[Saved entries]
--- START ---

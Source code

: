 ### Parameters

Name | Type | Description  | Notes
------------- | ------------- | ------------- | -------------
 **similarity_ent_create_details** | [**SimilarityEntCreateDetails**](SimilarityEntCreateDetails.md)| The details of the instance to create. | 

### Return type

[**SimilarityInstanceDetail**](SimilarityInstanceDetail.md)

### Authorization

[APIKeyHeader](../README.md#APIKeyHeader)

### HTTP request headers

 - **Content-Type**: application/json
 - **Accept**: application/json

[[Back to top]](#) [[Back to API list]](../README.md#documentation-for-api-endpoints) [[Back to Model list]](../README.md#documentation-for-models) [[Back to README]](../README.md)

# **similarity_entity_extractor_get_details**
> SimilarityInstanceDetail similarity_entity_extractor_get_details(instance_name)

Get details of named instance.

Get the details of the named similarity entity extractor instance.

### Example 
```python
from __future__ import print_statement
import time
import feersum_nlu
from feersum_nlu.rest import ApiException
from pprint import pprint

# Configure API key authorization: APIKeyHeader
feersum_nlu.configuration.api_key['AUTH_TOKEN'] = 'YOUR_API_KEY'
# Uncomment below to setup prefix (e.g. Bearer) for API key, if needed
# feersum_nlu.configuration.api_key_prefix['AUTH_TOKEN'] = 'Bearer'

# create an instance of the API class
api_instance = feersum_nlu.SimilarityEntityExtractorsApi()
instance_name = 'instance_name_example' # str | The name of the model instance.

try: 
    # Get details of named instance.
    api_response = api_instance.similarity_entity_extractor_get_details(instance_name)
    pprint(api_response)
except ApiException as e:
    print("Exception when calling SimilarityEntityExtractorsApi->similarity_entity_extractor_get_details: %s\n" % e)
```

--- END ---

* ASSIGNED TASK
Where a line of the entries contains the word "json", copy that line.

* OUTPUT
 - **Content-Type**: application/json
 - **Accept**: application/json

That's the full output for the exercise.